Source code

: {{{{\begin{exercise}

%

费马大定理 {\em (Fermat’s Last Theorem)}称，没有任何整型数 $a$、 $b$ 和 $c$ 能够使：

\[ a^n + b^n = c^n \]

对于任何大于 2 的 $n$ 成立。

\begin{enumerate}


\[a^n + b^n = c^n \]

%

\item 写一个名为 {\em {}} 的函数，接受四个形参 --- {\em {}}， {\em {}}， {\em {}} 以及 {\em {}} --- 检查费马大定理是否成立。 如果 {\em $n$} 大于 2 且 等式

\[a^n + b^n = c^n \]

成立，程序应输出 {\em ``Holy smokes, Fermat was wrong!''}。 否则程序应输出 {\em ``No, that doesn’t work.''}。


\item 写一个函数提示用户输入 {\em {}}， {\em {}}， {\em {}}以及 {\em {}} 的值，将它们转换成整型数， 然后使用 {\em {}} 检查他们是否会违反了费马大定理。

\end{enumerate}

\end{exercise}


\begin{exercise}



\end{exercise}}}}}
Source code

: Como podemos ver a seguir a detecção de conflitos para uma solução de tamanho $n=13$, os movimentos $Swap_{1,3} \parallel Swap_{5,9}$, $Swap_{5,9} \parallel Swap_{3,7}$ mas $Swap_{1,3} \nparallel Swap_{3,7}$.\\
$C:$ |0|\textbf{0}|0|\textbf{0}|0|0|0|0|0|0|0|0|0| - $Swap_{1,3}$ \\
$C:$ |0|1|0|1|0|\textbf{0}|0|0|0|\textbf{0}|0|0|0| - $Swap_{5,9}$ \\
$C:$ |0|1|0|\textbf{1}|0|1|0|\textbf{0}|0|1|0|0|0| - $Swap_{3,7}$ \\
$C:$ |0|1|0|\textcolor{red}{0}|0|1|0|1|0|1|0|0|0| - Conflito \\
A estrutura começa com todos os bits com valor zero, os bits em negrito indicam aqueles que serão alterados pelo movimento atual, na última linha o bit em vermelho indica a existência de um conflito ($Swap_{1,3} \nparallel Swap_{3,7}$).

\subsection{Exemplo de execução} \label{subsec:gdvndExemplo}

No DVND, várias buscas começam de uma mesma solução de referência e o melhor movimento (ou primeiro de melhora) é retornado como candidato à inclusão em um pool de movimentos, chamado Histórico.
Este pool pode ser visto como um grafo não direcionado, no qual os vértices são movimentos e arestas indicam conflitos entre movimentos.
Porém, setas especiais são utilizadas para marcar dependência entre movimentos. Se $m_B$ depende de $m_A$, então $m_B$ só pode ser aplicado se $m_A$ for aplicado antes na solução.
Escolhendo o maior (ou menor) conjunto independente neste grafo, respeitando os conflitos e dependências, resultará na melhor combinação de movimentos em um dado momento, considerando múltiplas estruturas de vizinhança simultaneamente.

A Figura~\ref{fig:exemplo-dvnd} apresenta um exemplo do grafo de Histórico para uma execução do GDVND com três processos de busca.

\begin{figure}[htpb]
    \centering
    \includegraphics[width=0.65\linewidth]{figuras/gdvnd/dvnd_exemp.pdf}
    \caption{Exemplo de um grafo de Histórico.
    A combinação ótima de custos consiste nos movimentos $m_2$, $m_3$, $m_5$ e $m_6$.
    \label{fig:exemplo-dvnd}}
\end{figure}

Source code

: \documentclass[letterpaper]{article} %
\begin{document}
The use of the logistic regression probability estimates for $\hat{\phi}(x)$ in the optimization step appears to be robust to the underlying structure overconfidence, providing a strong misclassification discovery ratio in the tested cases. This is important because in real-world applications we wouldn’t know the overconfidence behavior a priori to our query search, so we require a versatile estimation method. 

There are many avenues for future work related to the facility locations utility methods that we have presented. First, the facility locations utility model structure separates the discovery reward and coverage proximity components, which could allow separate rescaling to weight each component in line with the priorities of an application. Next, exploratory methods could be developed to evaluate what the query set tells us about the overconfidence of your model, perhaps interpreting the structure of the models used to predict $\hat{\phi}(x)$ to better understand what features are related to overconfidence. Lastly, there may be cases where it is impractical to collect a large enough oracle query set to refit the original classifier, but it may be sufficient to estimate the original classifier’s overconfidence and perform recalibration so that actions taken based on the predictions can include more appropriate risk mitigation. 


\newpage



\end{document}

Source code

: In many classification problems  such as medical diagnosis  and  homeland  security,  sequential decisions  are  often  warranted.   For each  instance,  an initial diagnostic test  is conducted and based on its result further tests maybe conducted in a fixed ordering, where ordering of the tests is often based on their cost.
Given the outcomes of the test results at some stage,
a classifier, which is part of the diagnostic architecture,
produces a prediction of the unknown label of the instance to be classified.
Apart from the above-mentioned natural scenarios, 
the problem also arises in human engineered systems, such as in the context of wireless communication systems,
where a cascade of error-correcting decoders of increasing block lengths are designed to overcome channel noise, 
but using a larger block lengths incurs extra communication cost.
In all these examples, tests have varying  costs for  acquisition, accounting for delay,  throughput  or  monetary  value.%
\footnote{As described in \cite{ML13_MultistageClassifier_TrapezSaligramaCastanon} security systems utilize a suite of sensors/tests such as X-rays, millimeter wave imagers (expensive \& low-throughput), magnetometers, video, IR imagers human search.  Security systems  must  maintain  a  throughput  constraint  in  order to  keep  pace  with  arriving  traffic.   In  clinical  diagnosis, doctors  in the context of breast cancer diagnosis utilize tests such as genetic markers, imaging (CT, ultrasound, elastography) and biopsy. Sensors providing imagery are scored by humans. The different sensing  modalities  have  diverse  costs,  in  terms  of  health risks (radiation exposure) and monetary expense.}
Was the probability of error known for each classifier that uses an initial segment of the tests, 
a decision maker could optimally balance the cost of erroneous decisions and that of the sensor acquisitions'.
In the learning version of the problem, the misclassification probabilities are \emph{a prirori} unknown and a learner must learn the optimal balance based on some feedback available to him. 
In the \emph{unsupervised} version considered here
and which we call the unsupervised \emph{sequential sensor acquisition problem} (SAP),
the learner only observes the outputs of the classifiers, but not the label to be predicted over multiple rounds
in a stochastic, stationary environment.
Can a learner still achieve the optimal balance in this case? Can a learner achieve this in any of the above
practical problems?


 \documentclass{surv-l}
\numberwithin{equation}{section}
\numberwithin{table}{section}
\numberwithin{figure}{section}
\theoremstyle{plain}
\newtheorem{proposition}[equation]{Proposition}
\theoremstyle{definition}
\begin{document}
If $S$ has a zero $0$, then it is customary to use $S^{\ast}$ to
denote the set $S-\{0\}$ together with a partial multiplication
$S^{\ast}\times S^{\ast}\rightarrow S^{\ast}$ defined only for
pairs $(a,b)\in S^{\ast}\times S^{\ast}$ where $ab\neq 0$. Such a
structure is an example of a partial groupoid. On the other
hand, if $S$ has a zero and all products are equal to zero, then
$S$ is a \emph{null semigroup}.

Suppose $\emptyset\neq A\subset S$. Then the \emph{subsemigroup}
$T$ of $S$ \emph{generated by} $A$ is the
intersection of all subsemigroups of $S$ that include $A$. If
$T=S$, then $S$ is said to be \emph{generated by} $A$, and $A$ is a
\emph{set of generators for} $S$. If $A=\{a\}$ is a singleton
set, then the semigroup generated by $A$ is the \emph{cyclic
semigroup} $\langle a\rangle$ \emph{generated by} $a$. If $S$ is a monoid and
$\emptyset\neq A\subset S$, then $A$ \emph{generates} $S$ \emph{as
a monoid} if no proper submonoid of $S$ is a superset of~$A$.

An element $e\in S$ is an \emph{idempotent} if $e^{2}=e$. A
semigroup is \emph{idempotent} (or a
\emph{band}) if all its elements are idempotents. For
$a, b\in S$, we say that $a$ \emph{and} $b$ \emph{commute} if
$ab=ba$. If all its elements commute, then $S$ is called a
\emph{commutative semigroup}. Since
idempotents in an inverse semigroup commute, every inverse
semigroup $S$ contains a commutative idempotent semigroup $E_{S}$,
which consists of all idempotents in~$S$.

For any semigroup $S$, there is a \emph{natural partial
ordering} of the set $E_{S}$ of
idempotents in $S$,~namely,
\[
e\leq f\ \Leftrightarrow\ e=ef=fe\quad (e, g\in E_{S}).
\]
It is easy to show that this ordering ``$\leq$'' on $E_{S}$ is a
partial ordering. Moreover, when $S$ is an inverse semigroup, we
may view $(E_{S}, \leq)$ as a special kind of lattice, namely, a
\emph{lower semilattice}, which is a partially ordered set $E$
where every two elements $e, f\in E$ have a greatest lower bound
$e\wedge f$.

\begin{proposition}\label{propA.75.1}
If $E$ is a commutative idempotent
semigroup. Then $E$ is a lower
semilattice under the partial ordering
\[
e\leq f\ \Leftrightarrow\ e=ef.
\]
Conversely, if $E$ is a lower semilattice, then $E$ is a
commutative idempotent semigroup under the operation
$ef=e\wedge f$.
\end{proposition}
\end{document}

-------------------------

_About this task_
Scan the lines above for "is called a" and for "semigroup. Then $E$ is a lower". Repeat exactly the line holding each of them and every line in between.

_Output for this exercise_
$ab=ba$. If all its elements commute, then $S$ is called a
\emph{commutative semigroup}. Since
idempotents in an inverse semigroup commute, every inverse
semigroup $S$ contains a commutative idempotent semigroup $E_{S}$,
which consists of all idempotents in~$S$.

For any semigroup $S$, there is a \emph{natural partial
ordering} of the set $E_{S}$ of
idempotents in $S$,~namely,
\[
e\leq f\ \Leftrightarrow\ e=ef=fe\quad (e, g\in E_{S}).
\]
It is easy to show that this ordering ``$\leq$'' on $E_{S}$ is a
partial ordering. Moreover, when $S$ is an inverse semigroup, we
may view $(E_{S}, \leq)$ as a special kind of lattice, namely, a
\emph{lower semilattice}, which is a partially ordered set $E$
where every two elements $e, f\in E$ have a greatest lower bound
$e\wedge f$.

\begin{proposition}\label{propA.75.1}
If $E$ is a commutative idempotent
semigroup. Then $E$ is a lower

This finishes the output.